Application of Extrema: metal sheet folded into trough

[yoyosuper7]

agh! I have the Application of Extrema problem and I have no idea how to solve. Can someone please help me?

A sheet of aluminum 30 inches wide is to be used to make a trapezoidal trough by turning up the edges of the sheet. The two sides formed will be the same length (x), leaving the bottom of the trough 30 - 2x inches wide. The sides make an angle [theta] with the ground outside the trough. Find x and [theta] to maximize the cross section (and hence the volume) of the trough. Find the corresponding maximum cross sectional area. If the goal is to maximize cross section, would it be better to bend the aluminum into a semicircular cross-section than a trapezoidal one?

Thanks!!!

John

 

[soroban]

Hello, John!

I solved this at another site, but for those just tuning in . . .

A sheet of aluminum 30 inches wide is to be used to make a trapezoidal trough
by turning up the edges of the sheet.
The two sides formed will be the same length \(\displaystyle x\),
leaving the bottom of the trough \(\displaystyle 30 - 2x\) inches wide.
The sides make an angle \(\displaystyle \theta\) with the ground outside the trough.
Find \(\displaystyle x\) and \(\displaystyle \theta\) to maximize the cross section (and hence the volume) of the trough.
Find the corresponding maximum cross sectional area.

If the goal is to maximize cross section, would it be better to bend the aluminum
into a semicircular cross-section than a trapezoidal one? . . . . Yes!

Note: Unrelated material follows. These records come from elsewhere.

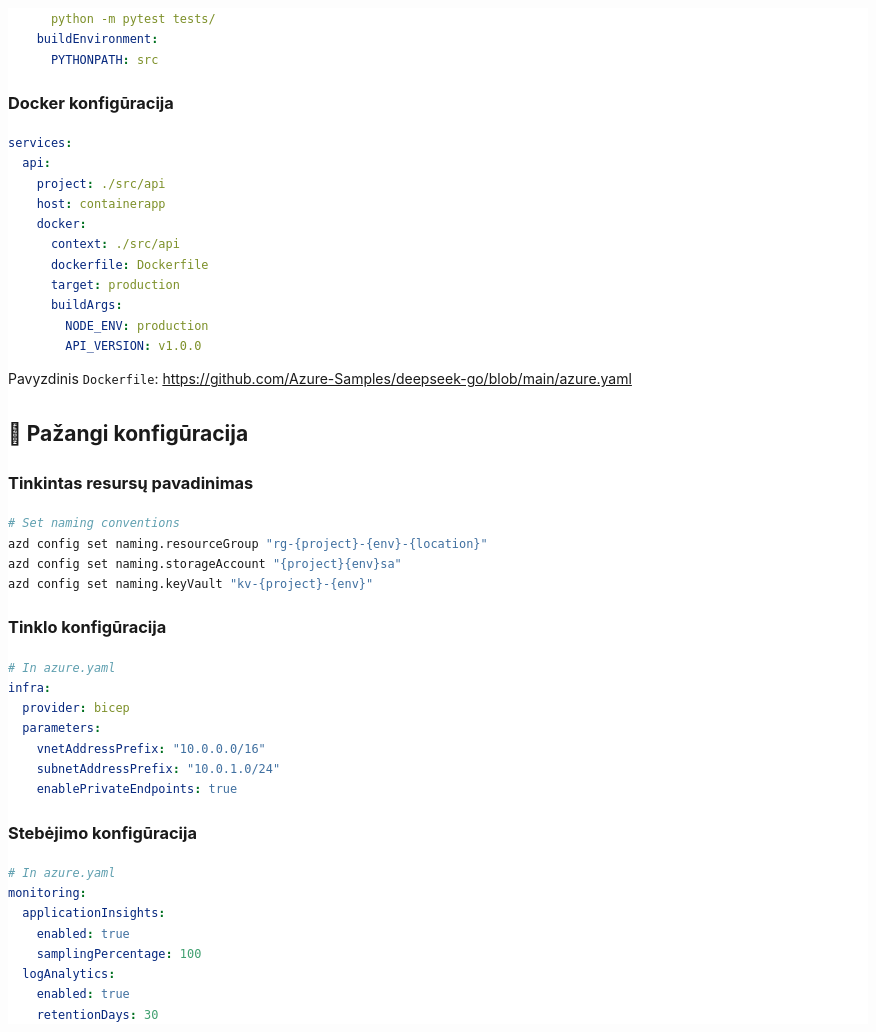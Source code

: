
 ```yaml
      python -m pytest tests/
    buildEnvironment:
      PYTHONPATH: src
```

### Docker konfigūracija
```yaml
services:
  api:
    project: ./src/api
    host: containerapp
    docker:
      context: ./src/api
      dockerfile: Dockerfile
      target: production
      buildArgs:
        NODE_ENV: production
        API_VERSION: v1.0.0
```
Pavyzdinis `Dockerfile`: https://github.com/Azure-Samples/deepseek-go/blob/main/azure.yaml 

## 🔧 Pažangi konfigūracija

### Tinkintas resursų pavadinimas
```bash
# Set naming conventions
azd config set naming.resourceGroup "rg-{project}-{env}-{location}"
azd config set naming.storageAccount "{project}{env}sa"
azd config set naming.keyVault "kv-{project}-{env}"
```

### Tinklo konfigūracija
```yaml
# In azure.yaml
infra:
  provider: bicep
  parameters:
    vnetAddressPrefix: "10.0.0.0/16"
    subnetAddressPrefix: "10.0.1.0/24"
    enablePrivateEndpoints: true
```

### Stebėjimo konfigūracija
```yaml
# In azure.yaml
monitoring:
  applicationInsights:
    enabled: true
    samplingPercentage: 100
  logAnalytics:
    enabled: true
    retentionDays: 30
```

    : x cos @ :  30 - 2x  : x cos @ :
    * - - - - * - - - - - * - - - - *
    :\        :           :        /:
    : \       :           :       / :
    :  \      :           :      /  :
    :   \ x   :           :   x /   :
    :    \    :           :    /    :
    :     \   :           :   /     : x sin @
    :      \  :           :  /      :
    :       \ :           : /       :
    :        \:           :/ @      :
    * - - - - * - - - - - * - - - - * 
    : x cos @ :  30 - 2x  : x cos @ :

\(\displaystyle \text{The area of a trapezoid is: }\:A \:=\:\frac{h}{2}\left(b_1 + b_2\right)\)

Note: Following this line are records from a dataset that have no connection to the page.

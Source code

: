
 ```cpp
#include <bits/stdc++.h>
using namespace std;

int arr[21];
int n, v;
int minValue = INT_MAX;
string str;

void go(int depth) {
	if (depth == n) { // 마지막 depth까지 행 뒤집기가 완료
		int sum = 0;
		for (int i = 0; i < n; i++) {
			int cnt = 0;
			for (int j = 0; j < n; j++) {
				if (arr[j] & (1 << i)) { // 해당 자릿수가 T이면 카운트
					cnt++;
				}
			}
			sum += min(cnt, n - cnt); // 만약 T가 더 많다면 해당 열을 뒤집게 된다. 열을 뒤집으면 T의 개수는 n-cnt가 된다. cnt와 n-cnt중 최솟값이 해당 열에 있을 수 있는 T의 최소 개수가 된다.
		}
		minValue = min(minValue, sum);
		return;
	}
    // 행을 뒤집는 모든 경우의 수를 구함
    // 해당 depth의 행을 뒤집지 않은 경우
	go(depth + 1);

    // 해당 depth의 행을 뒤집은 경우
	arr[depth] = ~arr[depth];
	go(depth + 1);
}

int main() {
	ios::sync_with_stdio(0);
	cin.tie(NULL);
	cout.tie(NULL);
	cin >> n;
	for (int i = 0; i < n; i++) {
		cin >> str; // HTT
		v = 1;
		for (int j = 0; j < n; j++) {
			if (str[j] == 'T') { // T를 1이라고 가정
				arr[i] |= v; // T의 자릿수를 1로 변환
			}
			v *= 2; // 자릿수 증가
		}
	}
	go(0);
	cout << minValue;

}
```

We have: \(\displaystyle h \:=\: x\sin\theta\)
. . . . . . . \(\displaystyle b_1 \:=\: 30-2x\)
. . . . . . . \(\displaystyle b_2 \:=\: 30-2x + 2x\cos\theta\)

\(\displaystyle \text{Then: }\;A \;=\;\tfrac{1}{2}(x\sin\theta)\bigg[(30-2x) + (30-2x + 2x\cos\theta)\bigg]\)

. . \(\displaystyle \text{which simplifies to: }\;A \;=\;30x\sin\theta - 2x^2\sin\theta + x^2\sin\theta\cos\theta\)


Equate partial derivatives to zero, and solve . . .

. . \(\displaystyle \dfrac{\partial A}{\partial x} \;=\;30\sin\theta - 4x\sin\theta + 2 x\sin\theta\cos\theta \;=\;0\)

. . \(\displaystyle \dfrac{\partial A}{\partial\theta} \;=\;30x\cos\theta - 2x^2\cos\theta + x^2(\cos^2\!\theta - \sin^2\!\theta) \;=\;0\)


\(\displaystyle \text{It took a while, but I got: }\:x \:=\: 10,\;\theta \:=\:60^o\)

 

[galactus]

That's what I got as well, Soroban. The max is attained when the sides are equal. I deleted my post because I did not feel it was thorough enough.

This one is a little tougher than most because no side length is given.

 

[yoyosuper7]

Ohh! thanks guys, I completly understand the problem now. I've always had a hardtime solving word problems, but thanks to you, everything is a lot clearer now and makes sense. Thanks a lot!!!